### [GOAL OF THE EXERCISE]
Below are the records; collect from them each line containing the string "networks".

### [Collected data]
= Beginning of Section =

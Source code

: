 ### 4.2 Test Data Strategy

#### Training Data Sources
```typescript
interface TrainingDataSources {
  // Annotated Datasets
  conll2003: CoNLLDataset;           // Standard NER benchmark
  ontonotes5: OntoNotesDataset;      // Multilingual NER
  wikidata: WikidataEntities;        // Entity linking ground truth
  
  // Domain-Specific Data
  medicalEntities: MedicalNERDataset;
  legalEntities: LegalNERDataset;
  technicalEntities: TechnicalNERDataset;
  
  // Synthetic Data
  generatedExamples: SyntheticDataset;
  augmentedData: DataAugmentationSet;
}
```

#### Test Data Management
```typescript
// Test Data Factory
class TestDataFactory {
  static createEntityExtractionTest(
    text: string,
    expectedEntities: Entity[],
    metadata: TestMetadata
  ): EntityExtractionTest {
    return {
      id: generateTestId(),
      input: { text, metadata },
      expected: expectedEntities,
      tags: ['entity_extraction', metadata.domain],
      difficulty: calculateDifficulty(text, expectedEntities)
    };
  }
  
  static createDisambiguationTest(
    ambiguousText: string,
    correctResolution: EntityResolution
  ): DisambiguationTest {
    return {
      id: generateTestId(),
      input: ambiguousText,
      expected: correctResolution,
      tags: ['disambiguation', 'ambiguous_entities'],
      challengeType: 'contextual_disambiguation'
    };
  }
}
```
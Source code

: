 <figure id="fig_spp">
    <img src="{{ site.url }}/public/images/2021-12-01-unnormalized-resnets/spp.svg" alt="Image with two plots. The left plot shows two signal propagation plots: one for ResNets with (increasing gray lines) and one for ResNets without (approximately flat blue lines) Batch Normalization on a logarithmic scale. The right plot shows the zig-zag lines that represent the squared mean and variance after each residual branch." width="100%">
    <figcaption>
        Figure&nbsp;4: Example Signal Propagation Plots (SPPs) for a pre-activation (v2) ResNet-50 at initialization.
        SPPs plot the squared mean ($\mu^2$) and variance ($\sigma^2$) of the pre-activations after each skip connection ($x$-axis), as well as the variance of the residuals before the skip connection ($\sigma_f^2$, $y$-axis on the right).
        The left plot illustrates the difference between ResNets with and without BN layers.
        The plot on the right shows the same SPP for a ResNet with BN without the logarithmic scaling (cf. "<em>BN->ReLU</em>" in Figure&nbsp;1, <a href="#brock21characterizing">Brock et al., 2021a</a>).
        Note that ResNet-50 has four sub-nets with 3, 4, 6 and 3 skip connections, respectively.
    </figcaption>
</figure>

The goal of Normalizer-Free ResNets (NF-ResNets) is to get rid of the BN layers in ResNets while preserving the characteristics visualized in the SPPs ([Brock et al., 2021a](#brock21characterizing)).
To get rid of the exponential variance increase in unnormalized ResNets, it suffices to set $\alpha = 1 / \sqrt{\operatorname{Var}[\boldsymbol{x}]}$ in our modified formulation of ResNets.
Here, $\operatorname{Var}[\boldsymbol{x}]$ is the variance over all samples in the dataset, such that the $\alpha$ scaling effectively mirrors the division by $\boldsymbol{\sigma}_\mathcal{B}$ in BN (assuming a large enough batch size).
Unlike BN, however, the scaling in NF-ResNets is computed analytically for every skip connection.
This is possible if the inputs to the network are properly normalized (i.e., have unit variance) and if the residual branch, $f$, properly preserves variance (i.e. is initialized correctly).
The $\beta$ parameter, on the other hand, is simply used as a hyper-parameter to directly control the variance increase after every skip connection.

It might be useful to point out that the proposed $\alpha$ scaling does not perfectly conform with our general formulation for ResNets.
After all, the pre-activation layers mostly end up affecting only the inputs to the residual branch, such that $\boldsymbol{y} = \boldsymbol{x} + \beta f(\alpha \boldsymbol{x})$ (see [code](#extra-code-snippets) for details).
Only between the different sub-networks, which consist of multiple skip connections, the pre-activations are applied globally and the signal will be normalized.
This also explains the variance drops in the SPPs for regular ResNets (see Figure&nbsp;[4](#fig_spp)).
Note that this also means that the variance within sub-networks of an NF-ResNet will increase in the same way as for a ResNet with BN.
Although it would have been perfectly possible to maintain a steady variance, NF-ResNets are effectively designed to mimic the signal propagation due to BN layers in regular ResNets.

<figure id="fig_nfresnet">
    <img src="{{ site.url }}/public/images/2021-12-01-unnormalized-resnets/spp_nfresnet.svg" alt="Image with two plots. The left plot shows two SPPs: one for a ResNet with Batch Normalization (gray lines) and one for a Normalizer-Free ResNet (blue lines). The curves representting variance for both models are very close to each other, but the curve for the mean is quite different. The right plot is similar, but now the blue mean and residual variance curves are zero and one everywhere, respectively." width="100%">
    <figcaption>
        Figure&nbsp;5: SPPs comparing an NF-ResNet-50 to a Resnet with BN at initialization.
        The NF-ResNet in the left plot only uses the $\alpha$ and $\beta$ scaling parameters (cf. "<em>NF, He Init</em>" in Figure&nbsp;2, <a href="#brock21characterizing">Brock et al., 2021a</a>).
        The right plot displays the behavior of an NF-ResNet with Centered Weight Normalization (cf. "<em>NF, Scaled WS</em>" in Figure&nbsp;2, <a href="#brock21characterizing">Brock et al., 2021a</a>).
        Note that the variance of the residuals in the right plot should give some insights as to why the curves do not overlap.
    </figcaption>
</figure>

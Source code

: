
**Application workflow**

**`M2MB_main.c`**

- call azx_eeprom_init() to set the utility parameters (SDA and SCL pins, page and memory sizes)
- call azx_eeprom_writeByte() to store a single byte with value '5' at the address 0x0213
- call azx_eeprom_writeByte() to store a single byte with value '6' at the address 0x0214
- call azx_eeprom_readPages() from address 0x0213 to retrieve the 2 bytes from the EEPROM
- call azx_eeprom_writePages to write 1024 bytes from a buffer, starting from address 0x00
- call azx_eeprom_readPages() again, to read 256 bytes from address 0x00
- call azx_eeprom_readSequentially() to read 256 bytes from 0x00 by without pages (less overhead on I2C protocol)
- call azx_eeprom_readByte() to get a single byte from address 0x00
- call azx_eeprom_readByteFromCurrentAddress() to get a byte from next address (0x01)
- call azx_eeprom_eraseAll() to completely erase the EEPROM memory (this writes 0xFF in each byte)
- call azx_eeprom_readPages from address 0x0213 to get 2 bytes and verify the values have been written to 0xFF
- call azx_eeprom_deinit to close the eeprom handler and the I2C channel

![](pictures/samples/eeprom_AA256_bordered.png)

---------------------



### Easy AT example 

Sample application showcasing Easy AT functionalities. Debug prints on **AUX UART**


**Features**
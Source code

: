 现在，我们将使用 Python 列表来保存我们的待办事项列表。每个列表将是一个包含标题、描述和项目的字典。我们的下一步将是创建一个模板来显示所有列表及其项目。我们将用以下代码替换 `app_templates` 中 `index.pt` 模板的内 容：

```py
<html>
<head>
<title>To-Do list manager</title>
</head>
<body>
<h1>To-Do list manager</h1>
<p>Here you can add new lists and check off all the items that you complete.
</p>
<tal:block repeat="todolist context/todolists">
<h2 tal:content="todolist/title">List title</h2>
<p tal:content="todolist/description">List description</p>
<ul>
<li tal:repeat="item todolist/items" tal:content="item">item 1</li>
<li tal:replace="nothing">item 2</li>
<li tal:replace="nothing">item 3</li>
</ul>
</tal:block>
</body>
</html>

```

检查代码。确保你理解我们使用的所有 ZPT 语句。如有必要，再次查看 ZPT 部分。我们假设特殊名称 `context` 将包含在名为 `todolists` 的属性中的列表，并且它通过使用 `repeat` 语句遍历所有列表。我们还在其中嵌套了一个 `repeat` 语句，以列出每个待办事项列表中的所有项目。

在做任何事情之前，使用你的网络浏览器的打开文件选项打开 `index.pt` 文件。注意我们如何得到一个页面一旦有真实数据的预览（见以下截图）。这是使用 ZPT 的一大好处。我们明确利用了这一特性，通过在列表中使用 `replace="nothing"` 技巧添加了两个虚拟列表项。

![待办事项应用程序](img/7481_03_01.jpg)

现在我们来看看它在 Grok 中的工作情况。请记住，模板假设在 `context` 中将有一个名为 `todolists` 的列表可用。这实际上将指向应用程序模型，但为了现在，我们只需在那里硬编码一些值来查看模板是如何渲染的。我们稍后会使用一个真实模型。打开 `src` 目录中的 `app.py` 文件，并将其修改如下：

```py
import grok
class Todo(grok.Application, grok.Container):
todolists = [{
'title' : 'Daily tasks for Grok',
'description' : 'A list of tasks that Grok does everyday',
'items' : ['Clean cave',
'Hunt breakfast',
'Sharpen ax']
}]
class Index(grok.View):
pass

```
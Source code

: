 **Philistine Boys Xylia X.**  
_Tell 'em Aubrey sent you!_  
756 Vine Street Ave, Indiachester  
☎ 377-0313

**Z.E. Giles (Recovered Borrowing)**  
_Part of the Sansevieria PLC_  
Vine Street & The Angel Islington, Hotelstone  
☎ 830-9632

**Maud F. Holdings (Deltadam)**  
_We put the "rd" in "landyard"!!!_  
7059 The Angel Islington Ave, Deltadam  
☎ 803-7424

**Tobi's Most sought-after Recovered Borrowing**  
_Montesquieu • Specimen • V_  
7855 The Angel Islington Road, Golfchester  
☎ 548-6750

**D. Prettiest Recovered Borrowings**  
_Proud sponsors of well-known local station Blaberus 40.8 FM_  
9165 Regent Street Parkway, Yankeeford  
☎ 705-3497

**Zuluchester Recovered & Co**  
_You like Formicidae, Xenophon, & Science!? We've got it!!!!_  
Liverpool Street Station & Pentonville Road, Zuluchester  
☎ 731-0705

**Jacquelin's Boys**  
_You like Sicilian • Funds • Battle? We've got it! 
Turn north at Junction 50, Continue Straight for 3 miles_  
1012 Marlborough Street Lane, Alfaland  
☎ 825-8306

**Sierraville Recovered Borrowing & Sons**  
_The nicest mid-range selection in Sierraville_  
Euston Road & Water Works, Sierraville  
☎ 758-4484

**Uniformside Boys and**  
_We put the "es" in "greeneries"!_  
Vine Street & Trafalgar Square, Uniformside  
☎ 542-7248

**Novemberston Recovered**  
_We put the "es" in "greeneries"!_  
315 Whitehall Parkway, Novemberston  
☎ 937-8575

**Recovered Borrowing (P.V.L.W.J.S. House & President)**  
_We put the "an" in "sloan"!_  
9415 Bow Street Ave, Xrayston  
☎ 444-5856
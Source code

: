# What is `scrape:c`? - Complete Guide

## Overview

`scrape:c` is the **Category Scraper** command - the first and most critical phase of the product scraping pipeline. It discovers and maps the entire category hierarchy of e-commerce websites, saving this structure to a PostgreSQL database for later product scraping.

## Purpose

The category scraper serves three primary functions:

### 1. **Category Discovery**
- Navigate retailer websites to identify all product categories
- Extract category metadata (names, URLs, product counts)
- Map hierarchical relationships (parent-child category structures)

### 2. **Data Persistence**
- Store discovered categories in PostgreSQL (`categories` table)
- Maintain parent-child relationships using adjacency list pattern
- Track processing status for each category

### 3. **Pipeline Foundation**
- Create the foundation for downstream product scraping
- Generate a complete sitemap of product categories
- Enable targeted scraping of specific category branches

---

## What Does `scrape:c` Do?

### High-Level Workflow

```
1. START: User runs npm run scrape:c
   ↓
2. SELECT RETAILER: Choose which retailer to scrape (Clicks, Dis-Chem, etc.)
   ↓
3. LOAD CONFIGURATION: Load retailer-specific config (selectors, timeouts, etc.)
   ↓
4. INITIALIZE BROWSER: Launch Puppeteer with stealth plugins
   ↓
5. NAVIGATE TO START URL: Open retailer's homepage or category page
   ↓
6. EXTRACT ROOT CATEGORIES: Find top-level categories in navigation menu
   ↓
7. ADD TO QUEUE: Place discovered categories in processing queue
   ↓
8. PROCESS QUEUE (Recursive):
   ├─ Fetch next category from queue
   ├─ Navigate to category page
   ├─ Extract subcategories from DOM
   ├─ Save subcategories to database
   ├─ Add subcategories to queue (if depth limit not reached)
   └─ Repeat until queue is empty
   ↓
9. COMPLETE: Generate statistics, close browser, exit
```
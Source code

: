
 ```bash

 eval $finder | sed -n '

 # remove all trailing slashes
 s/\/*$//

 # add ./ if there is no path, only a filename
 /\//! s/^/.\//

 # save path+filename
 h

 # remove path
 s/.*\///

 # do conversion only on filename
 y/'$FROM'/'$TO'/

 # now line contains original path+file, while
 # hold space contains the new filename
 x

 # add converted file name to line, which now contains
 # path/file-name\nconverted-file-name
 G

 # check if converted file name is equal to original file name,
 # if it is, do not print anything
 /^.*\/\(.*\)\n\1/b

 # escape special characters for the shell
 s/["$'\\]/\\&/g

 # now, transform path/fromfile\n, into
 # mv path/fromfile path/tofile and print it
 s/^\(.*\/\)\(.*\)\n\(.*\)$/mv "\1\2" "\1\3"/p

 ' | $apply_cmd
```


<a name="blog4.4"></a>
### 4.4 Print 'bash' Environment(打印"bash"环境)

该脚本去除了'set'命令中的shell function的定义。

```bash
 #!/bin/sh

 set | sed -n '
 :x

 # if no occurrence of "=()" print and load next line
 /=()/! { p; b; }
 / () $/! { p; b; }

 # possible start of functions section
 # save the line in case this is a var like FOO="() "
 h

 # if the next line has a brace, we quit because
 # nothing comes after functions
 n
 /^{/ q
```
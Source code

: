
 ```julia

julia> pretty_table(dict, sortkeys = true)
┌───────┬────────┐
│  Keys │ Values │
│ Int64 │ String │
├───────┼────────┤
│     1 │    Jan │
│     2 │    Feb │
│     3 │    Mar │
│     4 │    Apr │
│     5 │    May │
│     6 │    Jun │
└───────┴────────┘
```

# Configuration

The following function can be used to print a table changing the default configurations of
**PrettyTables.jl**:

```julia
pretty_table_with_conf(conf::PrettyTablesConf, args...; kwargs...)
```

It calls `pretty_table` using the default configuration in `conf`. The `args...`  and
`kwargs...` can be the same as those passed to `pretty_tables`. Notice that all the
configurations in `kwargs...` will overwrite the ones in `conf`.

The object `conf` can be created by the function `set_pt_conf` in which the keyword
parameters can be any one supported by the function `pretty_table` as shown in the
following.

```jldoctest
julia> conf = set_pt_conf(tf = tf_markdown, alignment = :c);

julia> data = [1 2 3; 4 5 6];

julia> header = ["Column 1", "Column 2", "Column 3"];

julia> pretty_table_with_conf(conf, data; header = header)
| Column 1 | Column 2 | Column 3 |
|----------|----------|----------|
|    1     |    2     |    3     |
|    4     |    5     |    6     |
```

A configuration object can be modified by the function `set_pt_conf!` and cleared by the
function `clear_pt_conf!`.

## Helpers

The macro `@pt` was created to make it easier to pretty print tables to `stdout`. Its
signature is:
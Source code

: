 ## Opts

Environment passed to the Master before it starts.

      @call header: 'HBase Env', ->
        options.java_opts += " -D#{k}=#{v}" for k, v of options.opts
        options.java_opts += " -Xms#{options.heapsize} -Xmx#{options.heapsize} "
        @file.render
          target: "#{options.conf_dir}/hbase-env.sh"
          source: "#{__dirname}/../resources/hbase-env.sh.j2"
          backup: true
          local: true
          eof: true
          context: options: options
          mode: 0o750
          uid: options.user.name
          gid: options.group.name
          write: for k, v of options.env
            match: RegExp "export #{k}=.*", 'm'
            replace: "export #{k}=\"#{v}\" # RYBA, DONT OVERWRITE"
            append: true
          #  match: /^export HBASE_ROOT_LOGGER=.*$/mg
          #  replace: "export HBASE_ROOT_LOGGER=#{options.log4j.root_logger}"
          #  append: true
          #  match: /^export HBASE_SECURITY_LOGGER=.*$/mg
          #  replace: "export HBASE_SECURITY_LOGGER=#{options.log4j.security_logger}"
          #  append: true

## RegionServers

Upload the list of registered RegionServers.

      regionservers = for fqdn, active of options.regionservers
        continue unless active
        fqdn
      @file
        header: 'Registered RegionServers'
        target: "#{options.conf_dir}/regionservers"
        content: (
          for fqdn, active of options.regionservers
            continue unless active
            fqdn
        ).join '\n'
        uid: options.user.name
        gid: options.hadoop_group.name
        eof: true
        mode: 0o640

= End of Section =

### [WORKED SOLUTION]
Only between the different sub-networks, which consist of multiple skip connections, the pre-activations are applied globally and the signal will be normalized.
Note that this also means that the variance within sub-networks of an NF-ResNet will increase in the same way as for a ResNet with BN.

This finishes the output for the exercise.